A new website called So Help Me Gourd aims to assist expats, lone wolves, and other socially isolated whackjobs by matching them with a dysfunctional family for the duration of the upcoming long weekend.
"We want every Canadian to have the full, authentic Thanksgiving dinner experience," explains Marg Wahlberg, marketing manager for the site. "That involves root vegetables, stuffing, and a level of tension so high that the only path to relief comes from faking a trip to the upstairs bathroom during dessert and somehow finding yourself wandering through some elderly guy's cornfield 10 kilometres away as Dust in the Wind by Kansas plays on your iPod on an endless loop."
Taking its inspiration from popular online dating sites, So Help Me Gourd will ask you a series of profoundly intrusive questions about your political views, your hopes and projections for the upcoming federal election, the status of your love life, the crushing anxiety surrounding your biological clock, your opinion on veganism, climate change and abortion, your level of satisfaction with your professional accomplishments if you're actually being honest with yourself for once in your fucking life, and your general sense of financial wellbeing. The website's algorithm will then match you with a family somewhere in Canada whose members are uniquely positioned to offend your sensibilities in every conceivable way.
Jean Hackman, 39, just successfully confirmed her match this morning on So Help Me Gourd. Her dysfunctional family lives in Hay River, Northwest Territories and she'll be spending $1,802.44 to travel there from her home in downtown Toronto.
"Welp!" she explains.
Despite this major inconvenience that was in no way explained to her before she signed up, Hackman says she is looking forward to the trip.

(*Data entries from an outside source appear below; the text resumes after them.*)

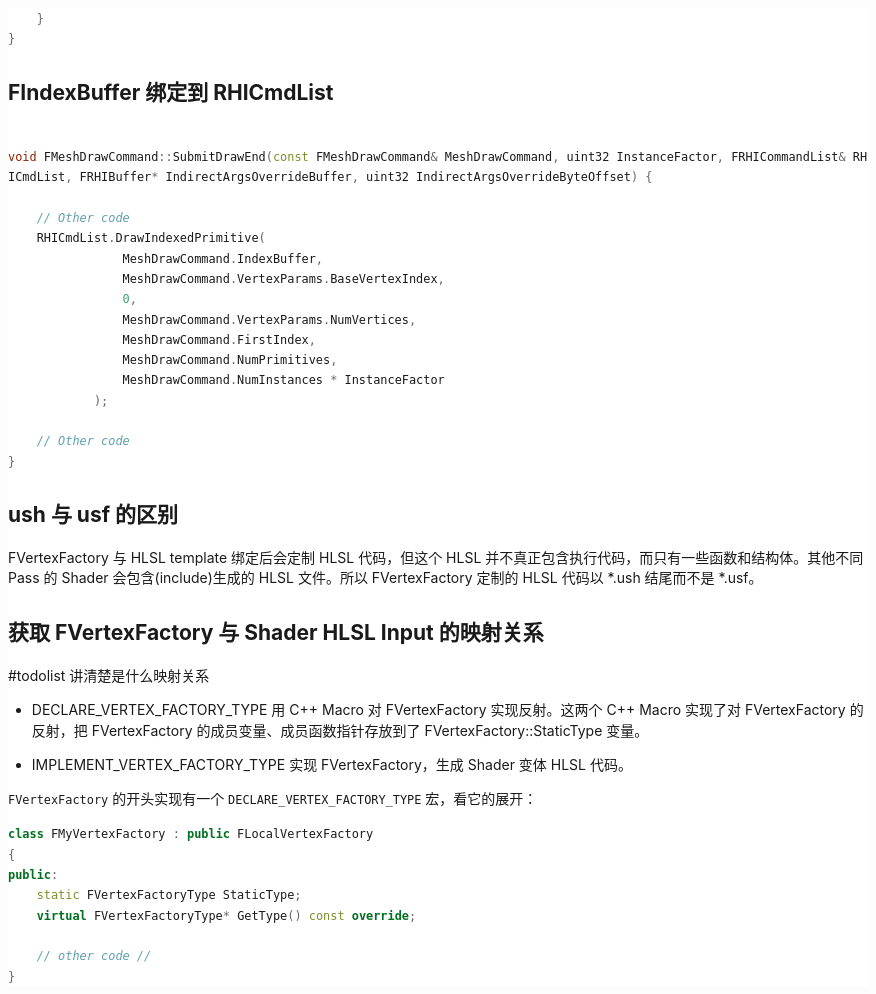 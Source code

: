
 ```c++
    }
}
```
## FIndexBuffer 绑定到 RHICmdList 
```c++

void FMeshDrawCommand::SubmitDrawEnd(const FMeshDrawCommand& MeshDrawCommand, uint32 InstanceFactor, FRHICommandList& RHICmdList, FRHIBuffer* IndirectArgsOverrideBuffer, uint32 IndirectArgsOverrideByteOffset) {

    // Other code 
    RHICmdList.DrawIndexedPrimitive(
				MeshDrawCommand.IndexBuffer,
				MeshDrawCommand.VertexParams.BaseVertexIndex,
				0,
				MeshDrawCommand.VertexParams.NumVertices,
				MeshDrawCommand.FirstIndex,
				MeshDrawCommand.NumPrimitives,
				MeshDrawCommand.NumInstances * InstanceFactor
			);

    // Other code
}

```

## ush 与 usf 的区别
FVertexFactory 与 HLSL template 绑定后会定制 HLSL 代码，但这个 HLSL 并不真正包含执行代码，而只有一些函数和结构体。其他不同 Pass 的 Shader 会包含(include)生成的 HLSL 文件。所以 FVertexFactory 定制的 HLSL 代码以 *.ush 结尾而不是 *.usf。

## 获取 FVertexFactory 与 Shader HLSL Input 的映射关系

#todolist 讲清楚是什么映射关系

- DECLARE_VERTEX_FACTORY_TYPE 
  用 C++ Macro 对 FVertexFactory 实现反射。这两个 C++ Macro 实现了对 FVertexFactory 的反射，把 FVertexFactory 的成员变量、成员函数指针存放到了 FVertexFactory::StaticType 变量。

- IMPLEMENT_VERTEX_FACTORY_TYPE
  实现 FVertexFactory，生成 Shader 变体 HLSL 代码。

`FVertexFactory` 的开头实现有一个 `DECLARE_VERTEX_FACTORY_TYPE` 宏，看它的展开：
```c++
class FMyVertexFactory : public FLocalVertexFactory
{
public: 
    static FVertexFactoryType StaticType; 
    virtual FVertexFactoryType* GetType() const override;

    // other code // 
}
```

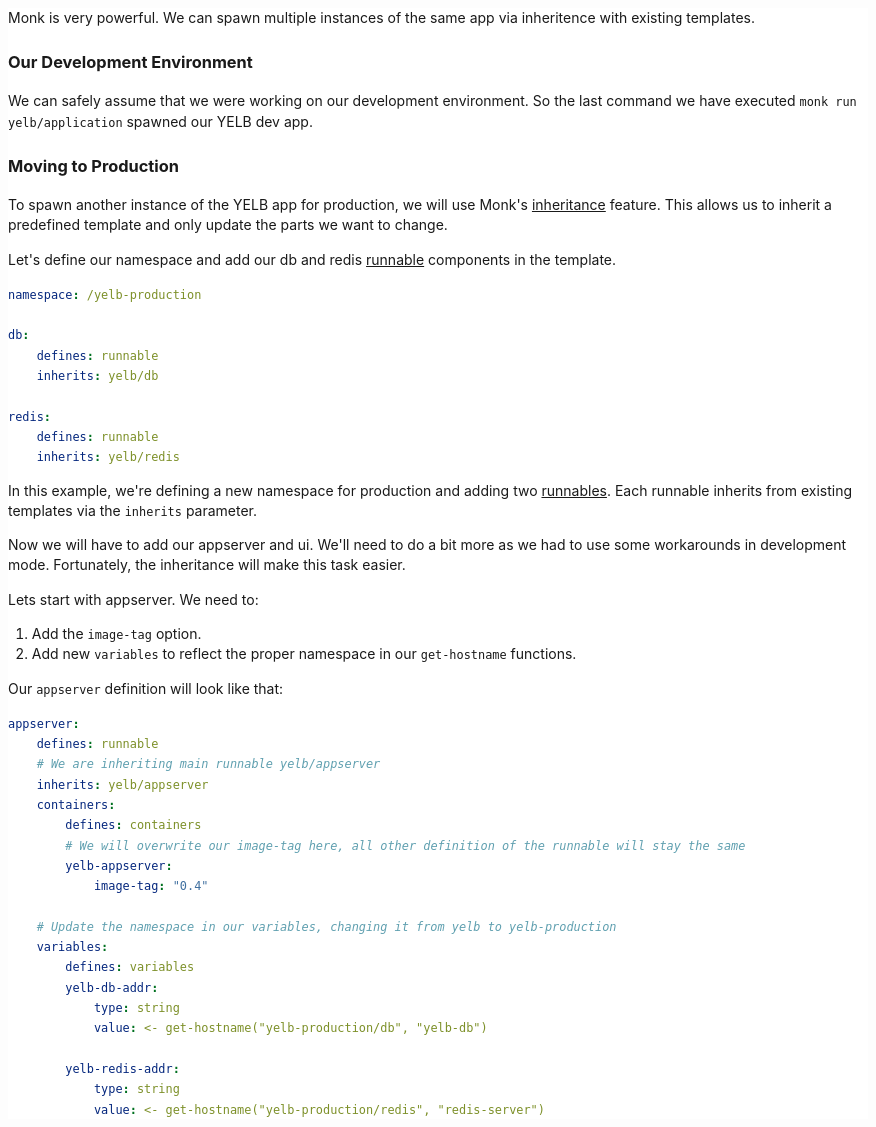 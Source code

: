 Monk is very powerful. We can spawn multiple instances of the same app via inheritence with existing templates.

### Our Development Environment

We can safely assume that we were working on our development environment. So the last command we have executed `monk run yelb/application` spawned our YELB dev app.

### Moving to Production

To spawn another instance of the YELB app for production, we will use Monk's [inheritance](http://localhost:8000/monkscript/yaml/overview/#inheritance) feature. This allows us to inherit a predefined template and only update the parts we want to change.

Let's define our namespace and add our db and redis [runnable](/monkscript/yaml/runnables/) components in the template.

```yaml title="Monk"
namespace: /yelb-production

db:
    defines: runnable
    inherits: yelb/db

redis:
    defines: runnable
    inherits: yelb/redis
```

In this example, we're defining a new namespace for production and adding two [runnables](/monkscript/yaml/runnables/). Each runnable inherits from existing templates via the `inherits` parameter.

Now we will have to add our appserver and ui. We'll need to do a bit more as we had to use some workarounds in development mode. Fortunately, the inheritance will make this task easier.

Lets start with appserver. We need to:

1. Add the `image-tag` option.
2. Add new `variables` to reflect the proper namespace in our `get-hostname` functions.

Our `appserver` definition will look like that:

```yaml title="Monk"
appserver:
    defines: runnable
    # We are inheriting main runnable yelb/appserver
    inherits: yelb/appserver
    containers:
        defines: containers
        # We will overwrite our image-tag here, all other definition of the runnable will stay the same
        yelb-appserver:
            image-tag: "0.4"

    # Update the namespace in our variables, changing it from yelb to yelb-production
    variables:
        defines: variables
        yelb-db-addr:
            type: string
            value: <- get-hostname("yelb-production/db", "yelb-db")

        yelb-redis-addr:
            type: string
            value: <- get-hostname("yelb-production/redis", "redis-server")
```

Her dysfunctional family includes a staunchly right-wing uncle with a fondness for peach Schnapps; a mother who holds the 2014 Guinness World Record for Most Passive Aggressive Comments Per Hour About Desire for Grandkids and once famously offered to pay for her adult daughter to have a webcam installed in her uterus; a 45-year-old brother who's a shitty out-of-work actor; a silently seething father who's never understood the brother's life choices; and a four-year-old nephew advertised on the website as a "little asshole prince who terrifies everyone."